Decentralized Metrics and SLA Foundations for Livepeer

Pre-Proposal: Decentralized Metrics & SLA Foundations for NaaP

Executive Summary

The Cloud Special Purpose Entity (Cloud SPE) proposes a focused effort to improve the reliability, transparency, and usability of the Livepeer Network through the delivery of decentralized metrics and SLA foundations. This work provides the core infrastructure required to support the Livepeer Foundation’s and Livepeer Inc’s stated Network-as-a-Product (NaaP) initiative, informed by recent Livepeer ecosystem deployments and feedback from the Transformation SPE’s research and focus groups.

Livepeer is evolving from a low-latency, decentralized transcoding network into a productized infrastructure layer capable of delivering predictable, auditable, and programmable services. This evolution requires decentralized metrics and SLA signals. Without them, Livepeer cannot offer verifiable performance guarantees, enable transparent service differentiation, or support intelligent, reliability-aware routing.

Furthermore for Livepeer to succeed as a core infrastructure layer for AI video, robust metrics and SLAs are foundational. Prospective users must be able to evaluate clear performance expectations and costs for common workloads and compare them directly against alternative networks. At the same time, the Livepeer network itself must observe real performance data across popular job types to support effective node selection, job negotiation, and reliability enforcement.

This proposal addresses these requirements by delivering the minimum viable decentralized metrics and SLA primitives necessary to unlock the early phases of the NaaP initiative and support Livepeer’s transition toward production-grade infrastructure.

Cloud SPE has already delivered multiple high-impact public goods to the ecosystem, including the free Cloud SPE Gateway, AI job tester, serverless API infrastructure, orchestrator support tooling, and public transparency dashboards.
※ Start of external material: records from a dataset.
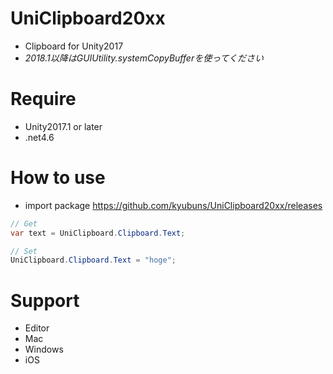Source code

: UniClipboard20xx
===

- Clipboard for Unity2017
- *2018.1以降はGUIUtility.systemCopyBufferを使ってください*

Require
===

* Unity2017.1 or later
* .net4.6

How to use
===

* import package https://github.com/kyubuns/UniClipboard20xx/releases

```csharp
// Get
var text = UniClipboard.Clipboard.Text;

// Set
UniClipboard.Clipboard.Text = "hoge";
```

Support
===

* Editor
* Mac
* Windows
* iOS
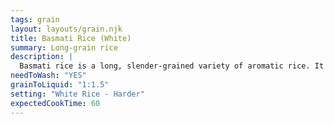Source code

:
 ```yaml
---
tags: grain
layout: layouts/grain.njk
title: Basmati Rice (White)
summary: Long-grain rice
description: |
  Basmati rice is a long, slender-grained variety of aromatic rice. It's traditionally served with Indian and Pakistani cuisine.
needToWash: "YES"
grainToLiquid: "1:1.5"
setting: "White Rice - Harder"
expectedCookTime: 60
---
```

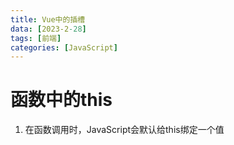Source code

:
 ```yaml
---
title: Vue中的插槽
data: [2023-2-28]
tags: [前端]
categories: [JavaScript]
---
```


# 函数中的this

1. 在函数调用时，JavaScript会默认给this绑定一个值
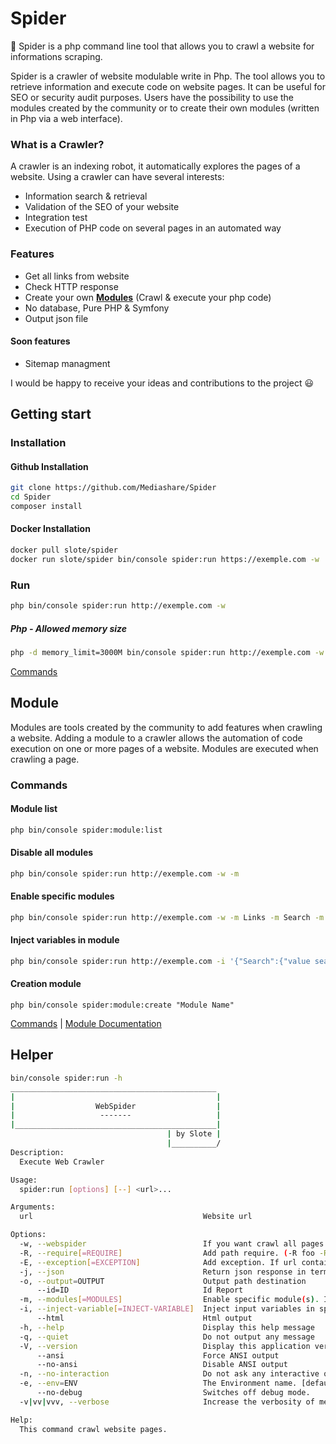 # Spider
:dizzy: Spider is a php command line tool that allows you to crawl a website for informations scraping.

Spider is a crawler of website modulable write in Php.
The tool allows you to retrieve information and execute code on website pages. It can be useful for SEO or security audit purposes.
Users have the possibility to use the modules created by the community or to create their own modules (written in Php via a web interface).

### What is a Crawler?
A crawler is an indexing robot, it automatically explores the pages of a website.
Using a crawler can have several interests:
- Information search & retrieval
- Validation of the SEO of your website
- Integration test
- Execution of PHP code on several pages in an automated way

### Features
  - Get all links from website
  - Check HTTP response
  - Create your own [**Modules**](src/Modules/) (Crawl & execute your php code)
  - No database, Pure PHP & Symfony
  - Output json file
#### Soon features
  - Sitemap managment

I would be happy to receive your ideas and contributions to the project :smiley:

## Getting start
### Installation
#### Github Installation
```bash
git clone https://github.com/Mediashare/Spider
cd Spider
composer install
```
#### Docker Installation
```bash
docker pull slote/spider
docker run slote/spider bin/console spider:run https://exemple.com -w
```
### Run
```bash
php bin/console spider:run http://exemple.com -w
```
##### Php - Allowed memory size
```bash
php -d memory_limit=3000M bin/console spider:run http://exemple.com -w # Php memory limit
```
[Commands](src/Command/)
## Module
Modules are tools created by the community to add features when crawling a website.
Adding a module to a crawler allows the automation of code execution on one or more pages of a website. Modules are executed when crawling a page.
### Commands
#### Module list
```bash
php bin/console spider:module:list
```
#### Disable all modules
```bash
php bin/console spider:run http://exemple.com -w -m
```
#### Enable specific modules
```bash
php bin/console spider:run http://exemple.com -w -m Links -m Search -m NewModule
```
#### Inject variables in module
```bash
php bin/console spider:run http://exemple.com -i '{"Search":{"value search"}}' -i '{"Search":{"value search 2"}}'
```
#### Creation module
```
php bin/console spider:module:create "Module Name"
```
[Commands](src/Command/) | [Module Documentation](src/Modules/)

## Helper
```bash
bin/console spider:run -h
______________________________________________
|                                             |
|                  WebSpider                  |
|                   -------                   |
|_____________________________________________|
                                   | by Slote |
                                   |__________/
Description:
  Execute Web Crawler

Usage:
  spider:run [options] [--] <url>...

Arguments:
  url                                      Website url

Options:
  -w, --webspider                          If you want crawl all pages on this website
  -R, --require[=REQUIRE]                  Add path require. (-R foo -R bar) (multiple values allowed)
  -E, --exception[=EXCEPTION]              Add exception. If url contains one of these words then not crawled. (-E foo -E bar) (multiple values allowed)
  -j, --json                               Return json response in terminal
  -o, --output=OUTPUT                      Output path destination
      --id=ID                              Id Report
  -m, --modules[=MODULES]                  Enable specific module(s). If null disable all modules (multiple values allowed)
  -i, --inject-variable[=INJECT-VARIABLE]  Inject input variables in specific module. (-i '{"moduleName":["foo","bar"]}') (multiple values allowed)
      --html                               Html output
  -h, --help                               Display this help message
  -q, --quiet                              Do not output any message
  -V, --version                            Display this application version
      --ansi                               Force ANSI output
      --no-ansi                            Disable ANSI output
  -n, --no-interaction                     Do not ask any interactive question
  -e, --env=ENV                            The Environment name. [default: "prod"]
      --no-debug                           Switches off debug mode.
  -v|vv|vvv, --verbose                     Increase the verbosity of messages: 1 for normal output, 2 for more verbose output and 3 for debug

Help:
  This command crawl website pages.
```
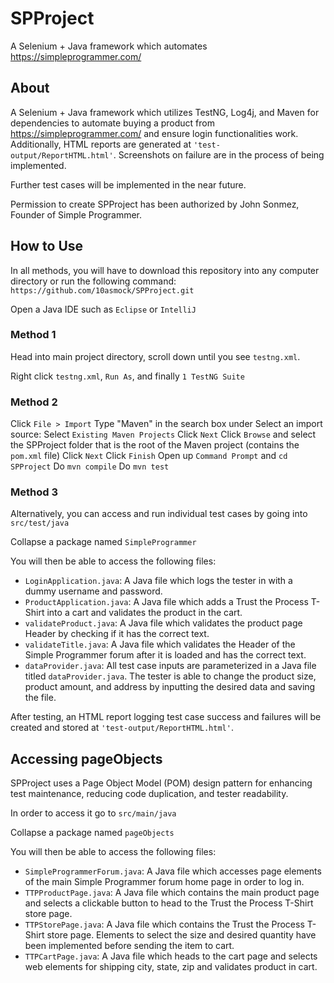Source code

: # SPProject

A Selenium + Java framework which automates https://simpleprogrammer.com/

## About

A Selenium + Java framework which utilizes TestNG, Log4j, and Maven for dependencies to automate buying a product from https://simpleprogrammer.com/ and ensure login functionalities work. Additionally, HTML reports are generated at ```'test-output/ReportHTML.html'```. Screenshots on failure are in the process of being implemented.

Further test cases will be implemented in the near future.

Permission to create SPProject has been authorized by John Sonmez, Founder of Simple Programmer.

## How to Use

In all methods, you will have to download this repository into any computer directory or run the following command: ```https://github.com/10asmock/SPProject.git```

Open a Java IDE such as ```Eclipse``` or ```IntelliJ```

### Method 1

Head into main project directory, scroll down until you see ```testng.xml```.

Right click ```testng.xml```, ```Run As```, and finally ```1 TestNG Suite```

### Method 2

Click ```File > Import```
Type "Maven" in the search box under Select an import source:
Select ```Existing Maven Projects```
Click ```Next```
Click ```Browse``` and select the SPProject folder that is the root of the Maven project (contains the ```pom.xml``` file)
Click ```Next```
Click ```Finish```
Open up ```Command Prompt``` and ```cd SPProject```
Do ```mvn compile```
Do ```mvn test```

### Method 3

Alternatively, you can access and run individual test cases by going into ```src/test/java```

 Collapse a package named ```SimpleProgrammer```
 
 You will then be able to access the following files:
 
 - ```LoginApplication.java```: A Java file which logs the tester in with a dummy username and password.
 - ```ProductApplication.java```: A Java file which adds a Trust the Process T-Shirt into a cart and validates the product in the cart.
 - ```validateProduct.java```: A Java file which validates the product page Header by checking if it has the correct text.
 - ```validateTitle.java```: A Java file which validates the Header of the Simple Programmer forum after it is loaded and has the correct text.
 - ```dataProvider.java```: All test case inputs are parameterized in a Java file titled ```dataProvider.java```. The tester is able to change the product size, product amount, and address by inputting the desired data and saving the file.
 
After testing, an HTML report logging test case success and failures will be created and stored at ```'test-output/ReportHTML.html'```.

## Accessing pageObjects

SPProject uses a Page Object Model (POM) design pattern for enhancing test maintenance, reducing code duplication, and tester readability. 

In order to access it go to ```src/main/java```

Collapse a package named ```pageObjects```

You will then be able to access the following files:

- ```SimpleProgrammerForum.java```: A Java file which accesses page elements of the main Simple Programmer forum home page in order to log in.
- ```TTPProductPage.java```: A Java file which contains the main product page and selects a clickable button to head to the Trust the Process T-Shirt store page.
- ```TTPStorePage.java```: A Java file which contains the Trust the Process T-Shirt store page. Elements to select the size and desired quantity have been implemented before sending the item to cart.
- ```TTPCartPage.java```: A Java file which heads to the cart page and selects web elements for shipping city, state, zip and validates product in cart.

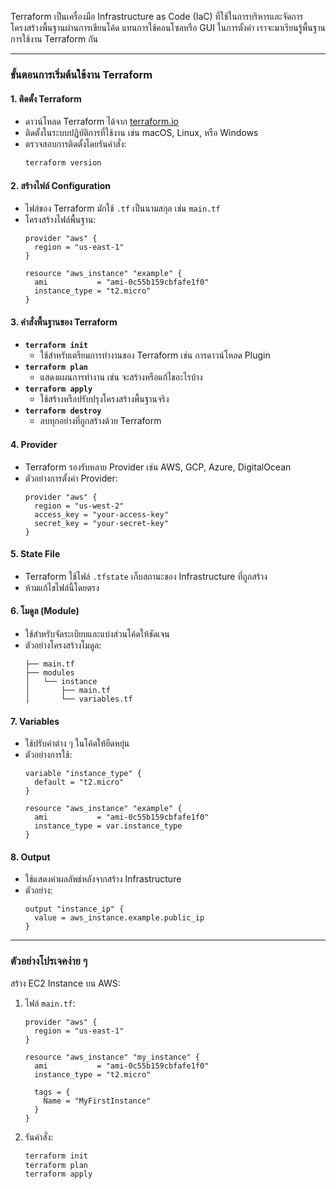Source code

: Terraform เป็นเครื่องมือ Infrastructure as Code (IaC) ที่ใช้ในการบริหารและจัดการโครงสร้างพื้นฐานผ่านการเขียนโค้ด แทนการใช้คอนโซลหรือ GUI ในการตั้งค่า เราจะมาเรียนรู้พื้นฐานการใช้งาน Terraform กัน

---

### ขั้นตอนการเริ่มต้นใช้งาน Terraform

#### 1. **ติดตั้ง Terraform**
   - ดาวน์โหลด Terraform ได้จาก [terraform.io](https://www.terraform.io/downloads)
   - ติดตั้งในระบบปฏิบัติการที่ใช้งาน เช่น macOS, Linux, หรือ Windows
   - ตรวจสอบการติดตั้งโดยรันคำสั่ง:
     ```bash
     terraform version
     ```

#### 2. **สร้างไฟล์ Configuration**
   - ไฟล์ของ Terraform มักใช้ `.tf` เป็นนามสกุล เช่น `main.tf`
   - โครงสร้างไฟล์พื้นฐาน:
     ```hcl
     provider "aws" {
       region = "us-east-1"
     }

     resource "aws_instance" "example" {
       ami           = "ami-0c55b159cbfafe1f0"
       instance_type = "t2.micro"
     }
     ```

#### 3. **คำสั่งพื้นฐานของ Terraform**
   - **`terraform init`**
     - ใช้สำหรับเตรียมการทำงานของ Terraform เช่น การดาวน์โหลด Plugin
   - **`terraform plan`**
     - แสดงแผนการทำงาน เช่น จะสร้างหรือแก้ไขอะไรบ้าง
   - **`terraform apply`**
     - ใช้สร้างหรือปรับปรุงโครงสร้างพื้นฐานจริง
   - **`terraform destroy`**
     - ลบทุกอย่างที่ถูกสร้างด้วย Terraform

#### 4. **Provider**
   - Terraform รองรับหลาย Provider เช่น AWS, GCP, Azure, DigitalOcean
   - ตัวอย่างการตั้งค่า Provider:
     ```hcl
     provider "aws" {
       region = "us-west-2"
       access_key = "your-access-key"
       secret_key = "your-secret-key"
     }
     ```

#### 5. **State File**
   - Terraform ใช้ไฟล์ `.tfstate` เก็บสถานะของ Infrastructure ที่ถูกสร้าง
   - ห้ามแก้ไขไฟล์นี้โดยตรง

#### 6. **โมดูล (Module)**
   - ใช้สำหรับจัดระเบียบและแบ่งส่วนโค้ดให้ชัดเจน
   - ตัวอย่างโครงสร้างโมดูล:
     ```
     ├── main.tf
     ├── modules
     │   └── instance
     │       ├── main.tf
     │       └── variables.tf
     ```

#### 7. **Variables**
   - ใช้ปรับค่าต่าง ๆ ในโค้ดให้ยืดหยุ่น
   - ตัวอย่างการใช้:
     ```hcl
     variable "instance_type" {
       default = "t2.micro"
     }

     resource "aws_instance" "example" {
       ami           = "ami-0c55b159cbfafe1f0"
       instance_type = var.instance_type
     }
     ```

#### 8. **Output**
   - ใช้แสดงค่าผลลัพธ์หลังจากสร้าง Infrastructure
   - ตัวอย่าง:
     ```hcl
     output "instance_ip" {
       value = aws_instance.example.public_ip
     }
     ```

---

### ตัวอย่างโปรเจคง่าย ๆ
สร้าง EC2 Instance บน AWS:
1. ไฟล์ `main.tf`:
   ```hcl
   provider "aws" {
     region = "us-east-1"
   }

   resource "aws_instance" "my_instance" {
     ami           = "ami-0c55b159cbfafe1f0"
     instance_type = "t2.micro"

     tags = {
       Name = "MyFirstInstance"
     }
   }
   ```
2. รันคำสั่ง:
   ```bash
   terraform init
   terraform plan
   terraform apply
   ```

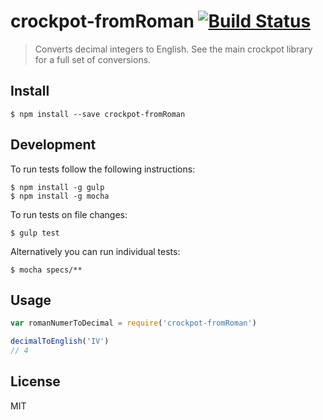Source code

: # crockpot-fromRoman [![Build Status](https://travis-ci.org/eternal44/crockpot-fromRoman.svg?branch=master)](https://travis-ci.org/eternal44/crockpot-fromRoman)

> Converts decimal integers to English.  See the main crockpot library for a full set of conversions.

## Install

```
$ npm install --save crockpot-fromRoman
```

## Development
To run tests follow the following instructions:

```
$ npm install -g gulp
$ npm install -g mocha
```

To run tests on file changes:
```
$ gulp test
```

Alternatively you can run individual tests:
```
$ mocha specs/**
```

## Usage

```js
var romanNumerToDecimal = require('crockpot-fromRoman')

decimalToEnglish('IV')
// 4
```
## License
MIT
Building on this proven foundation, the proposed work enables real-time performance visibility and objective SLA measurement across transcoding, AI batch processing, and real-time AI video inference.

This proposal delivers the missing metrics foundation required to move Livepeer from “network” to “networked product,” aligning protocol capabilities with NaaP requirements while preserving decentralization, transparency, and open access. Cloud SPE has the delivery experience and operational context required to execute this work as durable public goods for the Livepeer ecosystem.


Prior Treasury-Funded Work, Operator Experience, & Public Goods

Cloud SPE has completed multiple Livepeer Treasury–funded initiatives delivering protocol-adjacent infrastructure, including public gateways, AI job testing systems, and metrics and transparency tooling that operate in production and interface directly with Livepeer Gateways, Orchestrators, and Workers.

Cloud SPE also operates Livepeer infrastructure as a Gateway, Orchestrator, and Worker operator, including SpeedyBird and Xodeapp. This direct operational experience informs the design of this proposal, ensuring that metrics and SLA primitives reflect real-world performance variability, deployment constraints, and operational trade-offs.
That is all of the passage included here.